Christian Peace Witness for Iraq is an ecumenical group of partners committed to raising a Christian voice for peace. Founded about two years ago, the group is grounded in worship and scripture and is dedicated to public witness, advocacy and nonviolence.

The two-day gathering is in conjunction with Obama’s 100th day in office and will begin with speeches and workshops on April 29. That evening, participants will proceed from National City Christian Church to the White House, where they’ll bless and present loaves of bread to the administration. On April 30, some participants will make advocacy visits to Congress, in coordination with Witness Against Torture’s 100th Day Action.

“This is a key moment for supporting the new administration,” said Rick Ufford-Chase, executive director of the Presbyterian Peace Fellowship and moderator of the 216th General Assembly. “We are hopeful that the president or a spokesperson will join us for worship or to receive the bread.”

The bread will represent repentance for the war and the call to choose the way of life. For Christians, repenting is the first step in rebuilding relationships, Ufford-Chase said.

After repentance can come reconstruction and reconciliation, said Ken Butigan, nonviolence trainer and interim director of Pace e Bene.

Civil disobedience — with some participants risking arrest — will also be part of the April 29 proceedings. The group will form two semicircles — one in “non-arrestable space” and one on the sidewalk in front of the White House, Ufford-Chase said. In order to avoid arrest, people must keep moving while on the sidewalk, but participants will stay in place.

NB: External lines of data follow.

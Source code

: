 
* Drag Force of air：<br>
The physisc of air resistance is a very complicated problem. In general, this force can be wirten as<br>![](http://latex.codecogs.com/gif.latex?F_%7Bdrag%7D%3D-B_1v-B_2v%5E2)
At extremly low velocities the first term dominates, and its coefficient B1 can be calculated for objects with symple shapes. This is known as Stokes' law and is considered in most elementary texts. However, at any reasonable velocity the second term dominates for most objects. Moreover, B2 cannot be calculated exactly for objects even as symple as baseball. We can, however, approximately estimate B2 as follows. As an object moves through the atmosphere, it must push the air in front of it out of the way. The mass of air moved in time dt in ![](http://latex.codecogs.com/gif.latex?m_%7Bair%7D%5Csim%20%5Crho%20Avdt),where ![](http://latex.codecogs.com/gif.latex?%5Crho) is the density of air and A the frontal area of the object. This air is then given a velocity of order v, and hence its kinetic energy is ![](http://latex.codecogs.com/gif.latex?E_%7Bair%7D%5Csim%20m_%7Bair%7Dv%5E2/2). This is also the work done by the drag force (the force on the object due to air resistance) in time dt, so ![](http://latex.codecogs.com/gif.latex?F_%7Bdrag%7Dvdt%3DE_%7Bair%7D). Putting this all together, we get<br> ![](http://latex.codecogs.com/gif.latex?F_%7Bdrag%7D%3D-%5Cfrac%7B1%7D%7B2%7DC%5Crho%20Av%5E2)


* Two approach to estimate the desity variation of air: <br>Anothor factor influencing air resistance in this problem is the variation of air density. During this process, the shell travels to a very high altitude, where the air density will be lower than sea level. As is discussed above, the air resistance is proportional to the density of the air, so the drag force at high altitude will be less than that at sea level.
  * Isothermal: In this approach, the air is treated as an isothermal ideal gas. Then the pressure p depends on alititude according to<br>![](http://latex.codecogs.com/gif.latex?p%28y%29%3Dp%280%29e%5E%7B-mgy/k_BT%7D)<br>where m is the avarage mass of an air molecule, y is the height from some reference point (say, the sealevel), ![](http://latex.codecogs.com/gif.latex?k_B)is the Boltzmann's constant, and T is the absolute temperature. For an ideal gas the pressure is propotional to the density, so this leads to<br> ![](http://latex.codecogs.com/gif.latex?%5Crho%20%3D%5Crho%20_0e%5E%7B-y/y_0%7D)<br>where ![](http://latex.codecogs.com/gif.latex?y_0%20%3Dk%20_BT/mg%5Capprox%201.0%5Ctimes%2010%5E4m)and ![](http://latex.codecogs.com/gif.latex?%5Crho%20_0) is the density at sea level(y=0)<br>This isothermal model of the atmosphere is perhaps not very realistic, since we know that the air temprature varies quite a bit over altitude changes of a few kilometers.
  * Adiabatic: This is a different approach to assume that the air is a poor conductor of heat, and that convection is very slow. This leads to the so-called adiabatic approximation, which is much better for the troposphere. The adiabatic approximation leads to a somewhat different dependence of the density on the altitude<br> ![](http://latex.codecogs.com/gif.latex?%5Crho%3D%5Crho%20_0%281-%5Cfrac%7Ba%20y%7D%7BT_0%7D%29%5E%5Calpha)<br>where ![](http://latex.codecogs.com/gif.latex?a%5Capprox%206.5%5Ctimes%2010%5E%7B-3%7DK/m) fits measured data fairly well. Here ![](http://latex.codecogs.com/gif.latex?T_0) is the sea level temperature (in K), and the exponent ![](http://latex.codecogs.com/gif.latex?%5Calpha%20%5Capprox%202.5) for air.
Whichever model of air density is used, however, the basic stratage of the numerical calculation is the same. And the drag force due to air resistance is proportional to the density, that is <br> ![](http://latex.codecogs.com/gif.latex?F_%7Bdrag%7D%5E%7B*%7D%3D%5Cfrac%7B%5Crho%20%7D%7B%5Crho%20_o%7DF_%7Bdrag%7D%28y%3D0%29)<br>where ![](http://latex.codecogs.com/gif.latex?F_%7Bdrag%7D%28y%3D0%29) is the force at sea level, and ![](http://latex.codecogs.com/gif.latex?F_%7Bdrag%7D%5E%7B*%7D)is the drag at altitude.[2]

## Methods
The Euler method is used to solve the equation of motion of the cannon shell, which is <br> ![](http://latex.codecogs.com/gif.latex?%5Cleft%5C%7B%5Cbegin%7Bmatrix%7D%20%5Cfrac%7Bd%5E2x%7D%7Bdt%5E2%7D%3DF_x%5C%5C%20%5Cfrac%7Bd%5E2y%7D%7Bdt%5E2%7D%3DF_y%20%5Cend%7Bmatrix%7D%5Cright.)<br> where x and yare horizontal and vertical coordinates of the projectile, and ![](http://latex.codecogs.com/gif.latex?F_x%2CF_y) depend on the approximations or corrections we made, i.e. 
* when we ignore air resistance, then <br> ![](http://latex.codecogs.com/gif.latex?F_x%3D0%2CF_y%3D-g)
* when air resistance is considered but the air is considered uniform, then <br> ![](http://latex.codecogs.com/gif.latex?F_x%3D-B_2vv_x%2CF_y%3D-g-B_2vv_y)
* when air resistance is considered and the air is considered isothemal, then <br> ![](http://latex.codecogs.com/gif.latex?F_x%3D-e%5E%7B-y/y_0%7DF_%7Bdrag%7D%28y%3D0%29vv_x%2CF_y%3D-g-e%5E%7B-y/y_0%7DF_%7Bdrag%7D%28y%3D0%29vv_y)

Participants must decide for themselves if they want to risk arrest, and Christian Peace Witness has provided information about citations and the booking process on its Web site. The group had a similar gathering in 2007, with about 200 people out of about 1,000 being arrested.

“Civil disobedience is an obedience to a higher order. Minds and hearts and countries can be changed through civil disobedience,” said Susan Mark Landis, peace advocate for the Mennonite Church USA. “This is a group that knows how to witness to the government in a way that they can be heard.”

The group is hoping to create opportunities for real dialogue with the administration about ending the war in Iraq. The group aims to raise a collective voice in both protest and affirmation.

“We’re going in the spirit of supporting the president’s thrust for peace, but also calling on him to go further,” Butigan said.

Workshops at the gathering will focus on nonviolence and advocacy training, as well as a legal briefing on nonviolent direct action.

Speakers and preachers are:

  • Tony Campolo, author, pastor, social activist and sociologist
  • Rev. Lennox Yearwood Jr., minister, community activist, president of the Hip Hop Caucus and U.S. Air Force Reserve veteran
  • Sr. Dianna Ortiz, U.S.-born survivor of torture in Guatemala, founder of Torture Abolition and Survivors’ Support Coalition International
  • Elizabeth McAlister, peace activist and co-founder of Jonah House
  • Najlaa Al-Nashi, Iraqi displaced by way and Middle East coordinator for Direct Aid Iraq, will send video address from Jordan.

At the White House worship and witness, speakers will be the Rev. Raphael Warnock, pastor at Atlanta’s Ebenezer Baptist Church, Martin Luther King Jr.’s spiritual home, and Catholic Kathy Kelly, who has been to Iraq 24 times and lived in Baghdad during the March 2003 bombardment.